Fateful meeting looms for Green Line extension
By State House News Service | May 6, 2016, 18:03 EDT
BOSTON – The fate of the cost-burdened Green Line Extension depends in large part on the new budget that will be presented to transportation overseers at a meeting Monday.
Last August, Transportation Secretary Stephanie Pollack paused the trolley line extension to Somerville and Medford, warning that the prior cost estimate of $1.99 billion had jumped by between $700 million and $1 billion.
Since then transportation officials have labored with stakeholders to reduce the scale of the seven-station endeavor. According to the Somerville Journal, a pared-down version of the trolley extension would reduce the cost by $280 million.
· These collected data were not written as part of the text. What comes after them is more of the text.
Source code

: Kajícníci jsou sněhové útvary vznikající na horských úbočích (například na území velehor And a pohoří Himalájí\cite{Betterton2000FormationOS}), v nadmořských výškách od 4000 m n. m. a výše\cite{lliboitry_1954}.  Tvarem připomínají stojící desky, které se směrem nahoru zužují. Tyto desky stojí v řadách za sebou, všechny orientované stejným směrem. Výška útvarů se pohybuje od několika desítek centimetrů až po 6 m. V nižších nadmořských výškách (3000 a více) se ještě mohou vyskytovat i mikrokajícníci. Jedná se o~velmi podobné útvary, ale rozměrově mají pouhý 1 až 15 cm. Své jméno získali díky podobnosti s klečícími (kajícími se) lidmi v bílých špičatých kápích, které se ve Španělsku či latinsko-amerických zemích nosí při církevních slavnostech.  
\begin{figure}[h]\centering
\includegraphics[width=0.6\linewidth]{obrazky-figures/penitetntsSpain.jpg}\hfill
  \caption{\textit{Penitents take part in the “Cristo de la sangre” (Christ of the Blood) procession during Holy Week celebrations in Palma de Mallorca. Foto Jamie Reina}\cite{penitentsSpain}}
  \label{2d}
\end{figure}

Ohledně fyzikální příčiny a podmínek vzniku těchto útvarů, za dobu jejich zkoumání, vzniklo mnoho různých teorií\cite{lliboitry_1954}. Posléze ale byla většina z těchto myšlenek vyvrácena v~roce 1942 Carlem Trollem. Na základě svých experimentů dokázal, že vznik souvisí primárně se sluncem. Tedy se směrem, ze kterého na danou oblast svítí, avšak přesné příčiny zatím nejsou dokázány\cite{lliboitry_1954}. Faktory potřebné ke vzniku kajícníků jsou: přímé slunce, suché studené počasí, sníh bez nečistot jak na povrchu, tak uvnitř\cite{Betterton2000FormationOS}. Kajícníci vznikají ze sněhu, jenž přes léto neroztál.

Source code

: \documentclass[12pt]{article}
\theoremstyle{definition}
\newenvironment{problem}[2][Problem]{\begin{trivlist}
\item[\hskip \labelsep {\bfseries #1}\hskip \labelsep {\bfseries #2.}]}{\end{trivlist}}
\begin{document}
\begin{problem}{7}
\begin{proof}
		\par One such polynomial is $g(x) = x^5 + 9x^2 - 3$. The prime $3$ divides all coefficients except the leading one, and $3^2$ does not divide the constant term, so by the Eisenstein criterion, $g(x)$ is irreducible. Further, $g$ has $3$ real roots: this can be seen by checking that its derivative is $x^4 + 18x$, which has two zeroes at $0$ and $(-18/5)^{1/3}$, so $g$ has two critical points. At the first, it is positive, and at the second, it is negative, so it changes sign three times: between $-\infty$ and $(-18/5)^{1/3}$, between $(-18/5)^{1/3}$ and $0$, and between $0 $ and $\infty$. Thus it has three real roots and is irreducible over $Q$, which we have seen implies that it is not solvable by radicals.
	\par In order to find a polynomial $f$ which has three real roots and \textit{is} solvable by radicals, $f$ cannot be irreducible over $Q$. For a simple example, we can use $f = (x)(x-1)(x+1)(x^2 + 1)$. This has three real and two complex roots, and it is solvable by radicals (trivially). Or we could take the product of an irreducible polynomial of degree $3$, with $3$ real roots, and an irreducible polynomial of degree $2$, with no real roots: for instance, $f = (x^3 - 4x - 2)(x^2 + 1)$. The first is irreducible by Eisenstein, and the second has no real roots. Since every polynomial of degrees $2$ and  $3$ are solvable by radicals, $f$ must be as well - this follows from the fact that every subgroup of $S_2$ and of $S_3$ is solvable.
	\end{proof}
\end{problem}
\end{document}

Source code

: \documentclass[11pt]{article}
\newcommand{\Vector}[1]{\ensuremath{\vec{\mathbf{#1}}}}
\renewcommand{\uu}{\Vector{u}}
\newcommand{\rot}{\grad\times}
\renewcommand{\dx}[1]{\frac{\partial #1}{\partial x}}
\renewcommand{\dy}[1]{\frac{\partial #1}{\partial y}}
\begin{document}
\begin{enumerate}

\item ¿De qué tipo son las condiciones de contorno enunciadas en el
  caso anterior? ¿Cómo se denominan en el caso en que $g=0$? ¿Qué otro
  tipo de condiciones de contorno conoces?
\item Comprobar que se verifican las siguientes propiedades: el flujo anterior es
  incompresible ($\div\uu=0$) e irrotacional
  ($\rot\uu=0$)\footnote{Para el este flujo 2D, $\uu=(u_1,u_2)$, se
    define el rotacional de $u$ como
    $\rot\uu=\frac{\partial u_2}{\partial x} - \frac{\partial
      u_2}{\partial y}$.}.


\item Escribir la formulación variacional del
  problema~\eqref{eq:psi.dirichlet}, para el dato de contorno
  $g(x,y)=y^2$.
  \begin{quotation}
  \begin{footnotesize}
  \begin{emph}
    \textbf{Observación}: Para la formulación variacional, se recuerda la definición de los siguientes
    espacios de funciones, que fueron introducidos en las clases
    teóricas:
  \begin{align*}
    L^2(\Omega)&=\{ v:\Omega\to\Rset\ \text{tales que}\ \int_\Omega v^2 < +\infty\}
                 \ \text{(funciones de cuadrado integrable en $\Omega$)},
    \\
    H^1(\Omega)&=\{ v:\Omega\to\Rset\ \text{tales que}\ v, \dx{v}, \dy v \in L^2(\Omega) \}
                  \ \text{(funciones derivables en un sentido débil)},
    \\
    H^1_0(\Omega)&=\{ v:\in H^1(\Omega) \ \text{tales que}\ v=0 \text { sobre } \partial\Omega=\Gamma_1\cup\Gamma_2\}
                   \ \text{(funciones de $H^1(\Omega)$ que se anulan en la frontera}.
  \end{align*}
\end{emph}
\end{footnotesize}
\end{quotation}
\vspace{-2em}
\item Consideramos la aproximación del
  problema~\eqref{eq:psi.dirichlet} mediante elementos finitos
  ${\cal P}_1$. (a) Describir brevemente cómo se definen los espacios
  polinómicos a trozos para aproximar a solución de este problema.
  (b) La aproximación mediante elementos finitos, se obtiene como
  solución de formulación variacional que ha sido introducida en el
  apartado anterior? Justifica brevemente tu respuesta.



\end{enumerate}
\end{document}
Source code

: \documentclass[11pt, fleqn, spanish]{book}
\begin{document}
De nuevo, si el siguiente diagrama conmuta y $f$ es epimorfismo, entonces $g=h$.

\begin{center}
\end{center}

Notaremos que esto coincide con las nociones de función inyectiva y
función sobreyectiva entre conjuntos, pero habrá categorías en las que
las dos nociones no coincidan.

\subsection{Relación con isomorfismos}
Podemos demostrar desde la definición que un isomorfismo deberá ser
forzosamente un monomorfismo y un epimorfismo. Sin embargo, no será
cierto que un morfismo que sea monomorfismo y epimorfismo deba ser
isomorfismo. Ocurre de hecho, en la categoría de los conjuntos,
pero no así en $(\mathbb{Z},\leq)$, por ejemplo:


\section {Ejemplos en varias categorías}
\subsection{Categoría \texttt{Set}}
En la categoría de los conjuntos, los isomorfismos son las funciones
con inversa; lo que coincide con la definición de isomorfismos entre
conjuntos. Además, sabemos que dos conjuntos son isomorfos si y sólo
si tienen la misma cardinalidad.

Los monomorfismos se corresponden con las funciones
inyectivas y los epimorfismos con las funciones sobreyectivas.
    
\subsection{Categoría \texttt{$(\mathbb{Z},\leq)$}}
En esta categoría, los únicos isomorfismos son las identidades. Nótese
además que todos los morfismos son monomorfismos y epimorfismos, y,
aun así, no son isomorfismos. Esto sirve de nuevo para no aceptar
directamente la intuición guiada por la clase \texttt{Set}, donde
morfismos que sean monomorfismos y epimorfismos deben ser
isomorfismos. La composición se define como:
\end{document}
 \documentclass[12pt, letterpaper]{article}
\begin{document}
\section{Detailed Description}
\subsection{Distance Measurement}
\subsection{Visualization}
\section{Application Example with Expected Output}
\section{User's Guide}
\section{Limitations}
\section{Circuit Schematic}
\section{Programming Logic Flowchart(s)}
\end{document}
On Thursday, Somerville and Cambridge pledged an “unprecedented” contribution of $75 million combined to the project, and Boston’s Metropolitan Planning Organization shifted about $190 million into construction of the line leading out to Tufts University.
Pollack declined Friday to say whether the new revenue and the cost reductions would be enough.
“We’re not going to be saying anything about what we think the new cost estimate is until Monday,” Pollack told the News Service after a Cabinet meeting. She said “no decision” has been made about whether transportation staff would recommend a course of action or merely present information to the overseers.
Transportation officials in December calculated $380 million expended already on the roughly 4.5-mile extension and said the state could expect to pay more than $700 million in “sunk costs” for the project.
A clean-air requirement stemming from the Big Dig project that buried Interstate 93 through downtown Boston and brought highway out to Logan airport, the Green Line Extension has been the brass ring of infrastructure investment for Somerville Mayor Joe Curtatone. A little less than two years ago, Somerville celebrated the opening of the first MBTA subway station in 27 years in the city’s Assembly Square neighborhood, the Orange Line station being the result of a combination of financial commitments from public and private entities.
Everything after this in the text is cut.